Lorsque Freud évoque cette dimension de l’Unheimlich, traduit par l’« inquiétante étrangeté », il rend compte d’une inquiétante et étrange familiarité de l’image, en soulignant qu’« un effet d’inquiétante étrangeté se produit souvent et aisément, quand la frontière entre fantaisie et réalité se trouve effacée, quand se présente à nous comme réel quelque chose que nous avions considéré jusque-là comme fantastique » (1990, p. 251). Grâce au thème d’Hoffmann, l’homme de sable (Der Sandmann), Freud se réfère à l’angoisse de cette répétition de l’identique et à ses effets de mise en abyme qui en découlent. Ce conte met en scène une prévalence du spéculaire à travers des jeux d’optique et sa fascination trouve sa résolution dans la chute proprement dite sous la forme d’un acte mortel. La réponse par le thème de la cécité et de l’aveuglement est abordée par Freud du point de vue de la castration, renvoyant ainsi au mythe d’Œdipe.

Par la suite, Lacan, en soulignant que le sujet n’accède à son propre désir qu’à se substituer toujours plus à l’un de ses propres doubles, révèle l’existence d’une trace de ce qu’un sujet, au cours de cette accession, peut parfois s’identifier à l’objet qui cause son désir et ne pas avoir d’autre issue que la disparition, pris dans une sorte d’alternative entre lui et l’autre. En effet, afin que le sujet ne s’engouffre pas dans une béance mortifère, représentée par celle du narcissisme primaire selon Freud, que Lacan reprendra dans son « Stade du miroir », il semble indispensable que le sujet puisse inclure et intégrer ce qui le regarde, c’est-à-dire un objet qui cause le regard dans les jeux du signifiant.
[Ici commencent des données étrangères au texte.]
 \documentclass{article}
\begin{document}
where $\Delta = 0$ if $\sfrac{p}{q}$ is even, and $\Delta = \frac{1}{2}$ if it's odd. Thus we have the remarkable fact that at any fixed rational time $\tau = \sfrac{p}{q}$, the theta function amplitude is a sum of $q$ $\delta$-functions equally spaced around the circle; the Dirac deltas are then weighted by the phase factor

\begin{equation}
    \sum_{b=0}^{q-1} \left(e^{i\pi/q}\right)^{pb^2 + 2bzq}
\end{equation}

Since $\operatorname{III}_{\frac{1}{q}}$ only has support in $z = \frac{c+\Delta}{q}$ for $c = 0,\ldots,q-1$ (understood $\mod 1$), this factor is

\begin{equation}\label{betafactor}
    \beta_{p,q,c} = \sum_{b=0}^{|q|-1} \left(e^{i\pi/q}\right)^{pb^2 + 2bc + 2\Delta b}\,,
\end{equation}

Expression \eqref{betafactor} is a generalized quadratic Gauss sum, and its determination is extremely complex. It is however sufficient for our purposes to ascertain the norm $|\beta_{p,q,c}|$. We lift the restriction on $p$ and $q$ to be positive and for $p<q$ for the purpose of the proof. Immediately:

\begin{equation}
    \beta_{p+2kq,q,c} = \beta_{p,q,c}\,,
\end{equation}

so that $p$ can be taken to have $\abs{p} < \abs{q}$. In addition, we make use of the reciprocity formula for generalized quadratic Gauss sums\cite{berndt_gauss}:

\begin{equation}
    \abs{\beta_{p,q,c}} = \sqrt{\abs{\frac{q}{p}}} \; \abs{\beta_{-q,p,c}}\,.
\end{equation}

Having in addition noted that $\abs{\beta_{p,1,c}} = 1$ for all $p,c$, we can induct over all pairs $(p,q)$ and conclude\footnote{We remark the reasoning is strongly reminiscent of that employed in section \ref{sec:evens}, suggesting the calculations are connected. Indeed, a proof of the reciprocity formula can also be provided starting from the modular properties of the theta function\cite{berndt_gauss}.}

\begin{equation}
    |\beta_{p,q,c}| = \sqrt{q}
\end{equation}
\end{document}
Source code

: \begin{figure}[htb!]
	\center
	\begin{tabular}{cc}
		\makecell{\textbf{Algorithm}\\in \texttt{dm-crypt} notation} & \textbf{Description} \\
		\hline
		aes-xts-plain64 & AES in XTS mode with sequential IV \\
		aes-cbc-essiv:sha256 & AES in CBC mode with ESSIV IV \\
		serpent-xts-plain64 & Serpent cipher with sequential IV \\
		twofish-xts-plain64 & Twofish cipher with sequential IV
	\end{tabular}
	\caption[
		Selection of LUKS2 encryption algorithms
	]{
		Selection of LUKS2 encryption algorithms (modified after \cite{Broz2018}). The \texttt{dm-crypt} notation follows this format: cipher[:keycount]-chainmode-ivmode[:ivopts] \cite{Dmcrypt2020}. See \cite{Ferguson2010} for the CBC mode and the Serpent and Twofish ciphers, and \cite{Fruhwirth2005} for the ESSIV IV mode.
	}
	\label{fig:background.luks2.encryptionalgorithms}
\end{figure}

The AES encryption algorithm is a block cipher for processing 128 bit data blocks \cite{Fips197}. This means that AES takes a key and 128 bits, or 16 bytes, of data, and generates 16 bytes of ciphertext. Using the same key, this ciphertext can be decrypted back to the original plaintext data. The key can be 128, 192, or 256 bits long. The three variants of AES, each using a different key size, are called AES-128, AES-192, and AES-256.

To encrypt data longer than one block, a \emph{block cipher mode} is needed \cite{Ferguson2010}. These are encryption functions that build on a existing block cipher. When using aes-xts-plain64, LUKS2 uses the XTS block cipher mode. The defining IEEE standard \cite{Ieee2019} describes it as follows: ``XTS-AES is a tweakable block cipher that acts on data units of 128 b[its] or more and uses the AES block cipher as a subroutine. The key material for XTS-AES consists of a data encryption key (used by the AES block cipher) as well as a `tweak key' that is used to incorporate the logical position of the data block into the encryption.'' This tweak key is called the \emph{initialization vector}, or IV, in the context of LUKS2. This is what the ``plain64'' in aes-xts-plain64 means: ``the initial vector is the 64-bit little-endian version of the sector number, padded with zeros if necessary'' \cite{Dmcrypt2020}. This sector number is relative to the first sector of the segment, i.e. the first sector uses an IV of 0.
En abordant la question de l’objet avec le regard comme paradigme, Lacan construit ainsi une topologie, en partant du discours de la science sur la perspective, dans laquelle le psychanalyste doit trouver sa place, s’éloignant de l’idée d’une métaphore du sujet ou d’un double idéalisé. Se situer ainsi serait pour Lacan aller chercher les fondements de sa position, non pas dans un quelconque effet de signification, mais dans ce qui résulte de la combinatoire elle-même. L’objet qui le cause lui-même comme désirant est supposé alors chu de la chaîne signifiante qui structure son discours.

La chaîne signifiante qui divise le sujet procède donc de la structure visuelle et de l’imaginaire. Dans l’expérience du bouquet, Lacan nous permet de visualiser que le sujet naît d’une place tierce entre le moi et son image. Lorsque l’enfant fait l’expérience de son unité dans ce miroir, il se tourne généralement vers sa mère afin d’obtenir une reconnaissance, en se constituant donc comme sujet, à partir d’un regard. Mais, à partir de cette demande, il se confronte à la fois au désir de l’Autre et au signifiant qui va le diviser, lui comme sujet, d’avec cet Autre, par le trait du signifiant qui va marquer l’Autre, du manque.

Il est également question du regard dans le séminaire Encore (1975, p. 49), lorsque Lacan se réfère à Aristote dans L’éthique à Nicomaque, pour lequel le plaisir est situé au plus pur dans l’action de voir. La psychanalyse avec Freud nous montrera la modification au cœur du principe de plaisir comme ce qui vient faire fuite devant l’excitation, aboutissant ainsi plutôt à fermer les yeux qu’à les ouvrir. Si tout art et toute recherche tendent pour Aristote vers quelque bien, en toute circonstance, Lacan va plutôt tirer ce bien vers la satisfaction et vers le défaut dans la jouissance.

Dans notre modernité, il s’agit donc de tenter d’appréhender ce regard que les adolescentes anorexiques portent sur leur corps qui témoigne également du regard porté par le social sur les représentations du corps aujourd’hui.

Ainsi, il apparaît que l’ anorexie ne peut se résumer, du point de vue clinique, à un simple alignement d’items, car ce symptôme présente la particularité d’avoir une histoire qui dépasse le cadre proprement clinique, en mettant en scène une forte composante sociale ou culturelle dans laquelle la question des images du corps occupe une place centrale. Mais si le corps peut être l’objet d’un surinvestissement, du côté d’un amour éperdu, cela s’accompagne nécessairement de son corollaire – la haine – qui peut aller jusqu’à le faire disparaître.